**What you are asked to do**
A full, exact copy of the records below is the required answer.

+===+

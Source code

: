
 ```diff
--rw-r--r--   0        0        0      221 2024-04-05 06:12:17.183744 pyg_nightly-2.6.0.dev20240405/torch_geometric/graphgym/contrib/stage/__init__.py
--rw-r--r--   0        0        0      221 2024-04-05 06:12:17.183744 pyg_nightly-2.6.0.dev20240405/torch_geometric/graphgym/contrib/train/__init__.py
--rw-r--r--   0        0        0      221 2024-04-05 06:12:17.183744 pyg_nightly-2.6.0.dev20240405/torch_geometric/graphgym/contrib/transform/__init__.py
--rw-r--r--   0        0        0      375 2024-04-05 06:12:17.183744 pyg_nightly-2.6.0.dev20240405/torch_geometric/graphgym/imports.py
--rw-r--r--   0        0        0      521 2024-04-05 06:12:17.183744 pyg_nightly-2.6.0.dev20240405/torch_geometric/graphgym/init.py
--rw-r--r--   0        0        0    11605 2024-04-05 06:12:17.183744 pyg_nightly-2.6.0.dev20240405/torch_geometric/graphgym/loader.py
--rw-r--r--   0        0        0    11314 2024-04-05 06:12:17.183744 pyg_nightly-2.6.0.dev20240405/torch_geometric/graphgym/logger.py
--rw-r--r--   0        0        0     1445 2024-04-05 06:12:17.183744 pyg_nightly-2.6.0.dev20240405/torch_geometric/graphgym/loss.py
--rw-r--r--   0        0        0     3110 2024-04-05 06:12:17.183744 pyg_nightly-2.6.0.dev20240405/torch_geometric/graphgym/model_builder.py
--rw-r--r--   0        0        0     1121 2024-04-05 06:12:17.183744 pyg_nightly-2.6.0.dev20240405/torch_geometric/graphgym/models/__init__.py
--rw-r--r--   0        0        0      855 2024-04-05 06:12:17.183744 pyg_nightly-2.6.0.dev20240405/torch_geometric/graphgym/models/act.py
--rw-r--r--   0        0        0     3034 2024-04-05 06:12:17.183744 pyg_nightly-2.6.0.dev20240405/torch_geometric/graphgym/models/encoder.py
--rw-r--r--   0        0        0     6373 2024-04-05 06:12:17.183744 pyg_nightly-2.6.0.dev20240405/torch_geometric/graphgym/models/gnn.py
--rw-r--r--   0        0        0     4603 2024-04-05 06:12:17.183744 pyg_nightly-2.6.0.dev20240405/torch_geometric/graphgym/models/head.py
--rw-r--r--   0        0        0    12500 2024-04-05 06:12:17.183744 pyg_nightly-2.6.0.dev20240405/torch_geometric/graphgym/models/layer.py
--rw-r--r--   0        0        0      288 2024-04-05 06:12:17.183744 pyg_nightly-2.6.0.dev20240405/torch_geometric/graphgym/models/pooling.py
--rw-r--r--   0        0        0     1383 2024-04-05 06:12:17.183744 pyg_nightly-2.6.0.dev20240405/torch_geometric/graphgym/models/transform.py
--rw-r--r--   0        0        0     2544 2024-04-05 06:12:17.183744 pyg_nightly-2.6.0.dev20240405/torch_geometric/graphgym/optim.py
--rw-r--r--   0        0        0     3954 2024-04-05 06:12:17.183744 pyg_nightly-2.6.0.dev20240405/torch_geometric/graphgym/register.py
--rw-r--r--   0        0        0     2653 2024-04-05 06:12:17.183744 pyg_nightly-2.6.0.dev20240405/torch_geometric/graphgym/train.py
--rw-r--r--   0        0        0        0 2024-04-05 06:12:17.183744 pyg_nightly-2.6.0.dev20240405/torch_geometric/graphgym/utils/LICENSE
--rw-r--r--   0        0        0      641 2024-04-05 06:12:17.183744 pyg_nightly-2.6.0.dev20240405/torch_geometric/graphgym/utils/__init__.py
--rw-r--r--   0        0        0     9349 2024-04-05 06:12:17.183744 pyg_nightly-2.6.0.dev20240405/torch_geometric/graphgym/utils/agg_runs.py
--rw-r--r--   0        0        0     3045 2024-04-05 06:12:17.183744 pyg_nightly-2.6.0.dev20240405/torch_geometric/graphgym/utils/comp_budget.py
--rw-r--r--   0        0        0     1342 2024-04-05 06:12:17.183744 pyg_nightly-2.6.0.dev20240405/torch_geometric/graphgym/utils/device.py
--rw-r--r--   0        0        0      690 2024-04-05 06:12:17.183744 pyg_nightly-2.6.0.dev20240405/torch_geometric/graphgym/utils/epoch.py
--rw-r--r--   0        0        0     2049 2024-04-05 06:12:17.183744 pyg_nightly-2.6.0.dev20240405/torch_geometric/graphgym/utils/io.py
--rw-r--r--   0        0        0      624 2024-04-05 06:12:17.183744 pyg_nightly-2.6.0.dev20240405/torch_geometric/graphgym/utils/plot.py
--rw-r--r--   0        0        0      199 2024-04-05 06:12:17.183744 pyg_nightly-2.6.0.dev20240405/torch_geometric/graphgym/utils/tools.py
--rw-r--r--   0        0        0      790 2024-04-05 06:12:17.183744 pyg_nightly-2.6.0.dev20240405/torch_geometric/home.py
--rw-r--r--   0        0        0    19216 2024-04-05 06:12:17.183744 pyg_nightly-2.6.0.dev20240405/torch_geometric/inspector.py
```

+===+

**Reply to the task**
Source code

:
 ```diff
--rw-r--r--   0        0        0      221 2024-04-05 06:12:17.183744 pyg_nightly-2.6.0.dev20240405/torch_geometric/graphgym/contrib/stage/__init__.py
--rw-r--r--   0        0        0      221 2024-04-05 06:12:17.183744 pyg_nightly-2.6.0.dev20240405/torch_geometric/graphgym/contrib/train/__init__.py
--rw-r--r--   0        0        0      221 2024-04-05 06:12:17.183744 pyg_nightly-2.6.0.dev20240405/torch_geometric/graphgym/contrib/transform/__init__.py
--rw-r--r--   0        0        0      375 2024-04-05 06:12:17.183744 pyg_nightly-2.6.0.dev20240405/torch_geometric/graphgym/imports.py
--rw-r--r--   0        0        0      521 2024-04-05 06:12:17.183744 pyg_nightly-2.6.0.dev20240405/torch_geometric/graphgym/init.py
--rw-r--r--   0        0        0    11605 2024-04-05 06:12:17.183744 pyg_nightly-2.6.0.dev20240405/torch_geometric/graphgym/loader.py
--rw-r--r--   0        0        0    11314 2024-04-05 06:12:17.183744 pyg_nightly-2.6.0.dev20240405/torch_geometric/graphgym/logger.py
--rw-r--r--   0        0        0     1445 2024-04-05 06:12:17.183744 pyg_nightly-2.6.0.dev20240405/torch_geometric/graphgym/loss.py
--rw-r--r--   0        0        0     3110 2024-04-05 06:12:17.183744 pyg_nightly-2.6.0.dev20240405/torch_geometric/graphgym/model_builder.py
--rw-r--r--   0        0        0     1121 2024-04-05 06:12:17.183744 pyg_nightly-2.6.0.dev20240405/torch_geometric/graphgym/models/__init__.py
--rw-r--r--   0        0        0      855 2024-04-05 06:12:17.183744 pyg_nightly-2.6.0.dev20240405/torch_geometric/graphgym/models/act.py
--rw-r--r--   0        0        0     3034 2024-04-05 06:12:17.183744 pyg_nightly-2.6.0.dev20240405/torch_geometric/graphgym/models/encoder.py
--rw-r--r--   0        0        0     6373 2024-04-05 06:12:17.183744 pyg_nightly-2.6.0.dev20240405/torch_geometric/graphgym/models/gnn.py
--rw-r--r--   0        0        0     4603 2024-04-05 06:12:17.183744 pyg_nightly-2.6.0.dev20240405/torch_geometric/graphgym/models/head.py
--rw-r--r--   0        0        0    12500 2024-04-05 06:12:17.183744 pyg_nightly-2.6.0.dev20240405/torch_geometric/graphgym/models/layer.py
--rw-r--r--   0        0        0      288 2024-04-05 06:12:17.183744 pyg_nightly-2.6.0.dev20240405/torch_geometric/graphgym/models/pooling.py
--rw-r--r--   0        0        0     1383 2024-04-05 06:12:17.183744 pyg_nightly-2.6.0.dev20240405/torch_geometric/graphgym/models/transform.py
--rw-r--r--   0        0        0     2544 2024-04-05 06:12:17.183744 pyg_nightly-2.6.0.dev20240405/torch_geometric/graphgym/optim.py
--rw-r--r--   0        0        0     3954 2024-04-05 06:12:17.183744 pyg_nightly-2.6.0.dev20240405/torch_geometric/graphgym/register.py
--rw-r--r--   0        0        0     2653 2024-04-05 06:12:17.183744 pyg_nightly-2.6.0.dev20240405/torch_geometric/graphgym/train.py
--rw-r--r--   0        0        0        0 2024-04-05 06:12:17.183744 pyg_nightly-2.6.0.dev20240405/torch_geometric/graphgym/utils/LICENSE
--rw-r--r--   0        0        0      641 2024-04-05 06:12:17.183744 pyg_nightly-2.6.0.dev20240405/torch_geometric/graphgym/utils/__init__.py
--rw-r--r--   0        0        0     9349 2024-04-05 06:12:17.183744 pyg_nightly-2.6.0.dev20240405/torch_geometric/graphgym/utils/agg_runs.py
--rw-r--r--   0        0        0     3045 2024-04-05 06:12:17.183744 pyg_nightly-2.6.0.dev20240405/torch_geometric/graphgym/utils/comp_budget.py
--rw-r--r--   0        0        0     1342 2024-04-05 06:12:17.183744 pyg_nightly-2.6.0.dev20240405/torch_geometric/graphgym/utils/device.py
--rw-r--r--   0        0        0      690 2024-04-05 06:12:17.183744 pyg_nightly-2.6.0.dev20240405/torch_geometric/graphgym/utils/epoch.py
--rw-r--r--   0        0        0     2049 2024-04-05 06:12:17.183744 pyg_nightly-2.6.0.dev20240405/torch_geometric/graphgym/utils/io.py
--rw-r--r--   0        0        0      624 2024-04-05 06:12:17.183744 pyg_nightly-2.6.0.dev20240405/torch_geometric/graphgym/utils/plot.py
--rw-r--r--   0        0        0      199 2024-04-05 06:12:17.183744 pyg_nightly-2.6.0.dev20240405/torch_geometric/graphgym/utils/tools.py
--rw-r--r--   0        0        0      790 2024-04-05 06:12:17.183744 pyg_nightly-2.6.0.dev20240405/torch_geometric/home.py
--rw-r--r--   0        0        0    19216 2024-04-05 06:12:17.183744 pyg_nightly-2.6.0.dev20240405/torch_geometric/inspector.py
```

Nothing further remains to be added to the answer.